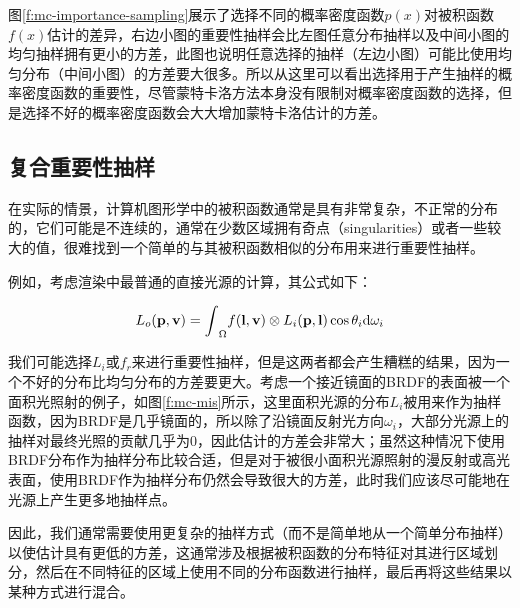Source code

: 图\ref{f:mc-importance-sampling}展示了选择不同的概率密度函数$p(x)$对被积函数$f(x)$估计的差异，右边小图的重要性抽样会比左图任意分布抽样以及中间小图的均匀抽样拥有更小的方差，此图也说明任意选择的抽样（左边小图）可能比使用均匀分布（中间小图）的方差要大很多。所以从这里可以看出选择用于产生抽样的概率密度函数的重要性，尽管蒙特卡洛方法本身没有限制对概率密度函数的选择，但是选择不好的概率密度函数会大大增加蒙特卡洛估计的方差。





\subsection{复合重要性抽样}\label{sec:mc-mis}
在实际的情景，计算机图形学中的被积函数通常是具有非常复杂，不正常的分布的，它们可能是不连续的，通常在少数区域拥有奇点（singularities）或者一些较大的值，很难找到一个简单的与其被积函数相似的分布用来进行重要性抽样。

例如，考虑渲染中最普通的直接光源的计算，其公式如下：

\begin{equation}
	L_o(\mathbf{p},\mathbf{v})={\rm \int}_{\Omega}f(\mathbf{l},\mathbf{v})\otimes L_i(\mathbf{p},\mathbf{l})\cos\theta_i {\rm d}\omega_i
\end{equation}

\noindent 我们可能选择$L_i$或$f_r$来进行重要性抽样，但是这两者都会产生糟糕的结果，因为一个不好的分布比均匀分布的方差要更大。考虑一个接近镜面的BRDF的表面被一个面积光照射的例子，如图\ref{f:mc-mis}所示，这里面积光源的分布$L_i$被用来作为抽样函数，因为BRDF是几乎镜面的，所以除了沿镜面反射光方向$\omega_i$，大部分光源上的抽样对最终光照的贡献几乎为0，因此估计的方差会非常大；虽然这种情况下使用BRDF分布作为抽样分布比较合适，但是对于被很小面积光源照射的漫反射或高光表面，使用BRDF作为抽样分布仍然会导致很大的方差，此时我们应该尽可能地在光源上产生更多地抽样点。

因此，我们通常需要使用更复杂的抽样方式（而不是简单地从一个简单分布抽样）以使估计具有更低的方差，这通常涉及根据被积函数的分布特征对其进行区域划分，然后在不同特征的区域上使用不同的分布函数进行抽样，最后再将这些结果以某种方式进行混合。

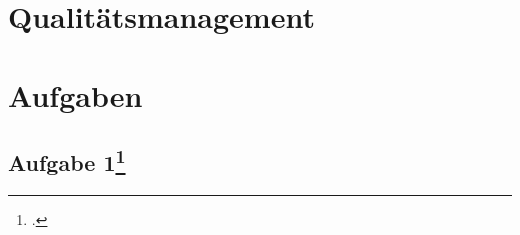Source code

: \documentclass{lehramt-informatik}
\begin{document}

\chapter{Qualitätsmanagement}


\chapter{Aufgaben}

\section{Aufgabe 1\footcite{sosy:ab:9}}
\end{document}
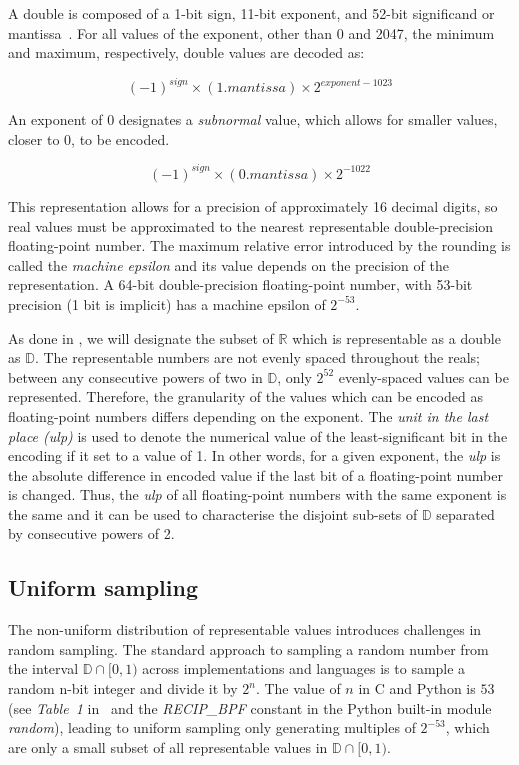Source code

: \documentclass[orivec,envcountsame]{llncs}
\begin{document}
A double is composed of a 1-bit sign, 11-bit exponent, and 52-bit significand or mantissa~\cite{IEEE}. For all values of the exponent, other than 0 and 2047, the minimum and maximum, respectively, double values are decoded as:

$$ (-1)^{sign} \times (1.mantissa) \times 2^{exponent-1023} $$

An exponent of 0 designates a \textit{subnormal} value, which allows for smaller values, closer to 0, to be encoded.

$$ (-1)^{sign} \times (0.mantissa) \times 2^{-1022} $$

This representation allows for a precision of approximately 16 decimal digits, so real values must be approximated to the nearest representable double-precision floating-point number. The maximum relative error introduced by the rounding is called the \textit{machine epsilon} and its value depends on the precision of the representation. A 64-bit double-precision floating-point number, with 53-bit precision (1 bit is implicit) has a machine epsilon of $2^{-53}$.

As done in \cite{mironov2012significance}, we will designate the subset of $\mathbb{R}$ which is representable as a double as $\mathbb{D}$. The representable numbers are not evenly spaced throughout the reals; between any consecutive powers of two in $\mathbb{D}$, only $2^{52}$ evenly-spaced values can be represented. Therefore, the granularity of the values which can be encoded as floating-point numbers differs depending on the exponent. The \textit{unit in the last place (ulp)} is used to denote the numerical value of the least-significant bit in the encoding if it set to a value of 1. In other words, for a given exponent, the \textit{ulp} is the absolute difference in encoded value if the last bit of a floating-point number is changed. Thus, the \textit{ulp} of all floating-point numbers with the same exponent is the same and it can be used to characterise the disjoint sub-sets of $\mathbb{D}$ separated by consecutive powers of 2.

\subsection{Uniform sampling}
The non-uniform distribution of representable values introduces challenges in random sampling. The standard approach to sampling a random number from the interval $\mathbb{D} \cap [0, 1)$ across implementations and languages is to sample a random n-bit integer and divide it by $2^n$. The value of $n$ in C and Python is $53$ (see \textit{Table~1} in~\cite{mironov2012significance} and the \textit{RECIP\_BPF} constant in the Python built-in module \textit{random}), leading to uniform sampling only generating multiples of $2^{-53}$, which are only a small subset of all representable values in $\mathbb{D} \cap [0, 1)$.
\end{document}

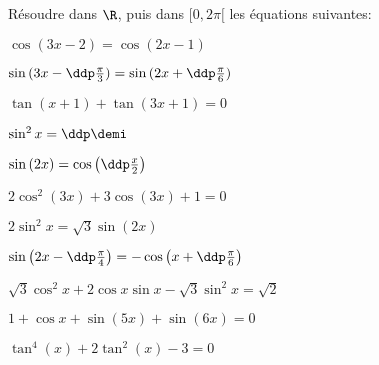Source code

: 
\begin{exercice}  \;
R\'esoudre dans $\R$, puis dans $\lbrack 0,2\pi\lbrack$ les \'equations suivantes:\\
\begin{enumerate}
\begin{minipage}[t]{0.45\textwidth}
\item $\cos{(3x-2)}=\cos{(2x-1)}$
\item $\sin{(3x-\ddp\frac{\pi}{3})}=\sin{(2x+\ddp\frac{\pi}{6})}$
\item $\tan{(x+1)}+\tan{(3x+1)}=0$
\item $\sin^2{x}=\ddp\demi$
\item $\sin{(2x)}=\cos{\left(\ddp\frac{x}{2}\right)}$
\end{minipage}
\begin{minipage}[t]{0.45\textwidth}
\item $2\cos^2{(3x)}+3\cos{(3x)}+1=0$
\item $2\sin^2{x}=\sqrt{3}\sin{(2x)}$ 
\item $\sin{\left(2x-\ddp\frac{\pi}{4}\right)}=-\cos{\left(x+\ddp\frac{\pi}{6}\right)}$
\item $\sqrt{3}\cos^2{x}+2\cos{x}\sin{x}-\sqrt{3}\sin^2{x}=\sqrt{2}$
\item $1+\cos{x}+\sin{(5x)}+\sin{(6x)}=0$
\item $\tan^4{(x)}+2\tan^2{(x)}-3=0$
\end{minipage}
\end{enumerate}
\end{exercice}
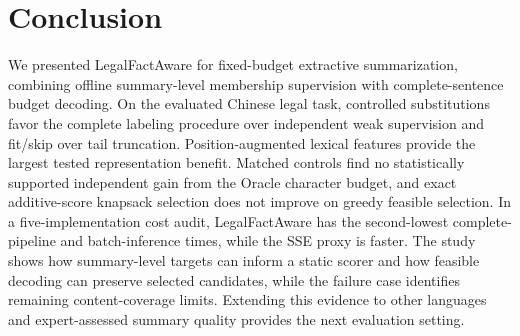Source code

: \documentclass[10pt,twocolumn,letterpaper]{article}
\begin{document}
\section{Conclusion}\label{conclusion}
We presented LegalFactAware for fixed-budget extractive summarization, combining offline summary-level membership supervision with complete-sentence budget decoding. On the evaluated Chinese legal task, controlled substitutions favor the complete labeling procedure over independent weak supervision and fit/skip over tail truncation. Position-augmented lexical features provide the largest tested representation benefit. Matched controls find no statistically supported independent gain from the Oracle character budget, and exact additive-score knapsack selection does not improve on greedy feasible selection. In a five-implementation cost audit, LegalFactAware has the second-lowest complete-pipeline and batch-inference times, while the SSE proxy is faster. The study shows how summary-level targets can inform a static scorer and how feasible decoding can preserve selected candidates, while the failure case identifies remaining content-coverage limits. Extending this evidence to other languages and expert-assessed summary quality provides the next evaluation setting.
\end{document}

········

*BRIEF*. Copy every line where the word "chapter" is present in the entries above.

*TASK RESULT*.
\chapter{Qualitätsmanagement}
\chapter{Aufgaben}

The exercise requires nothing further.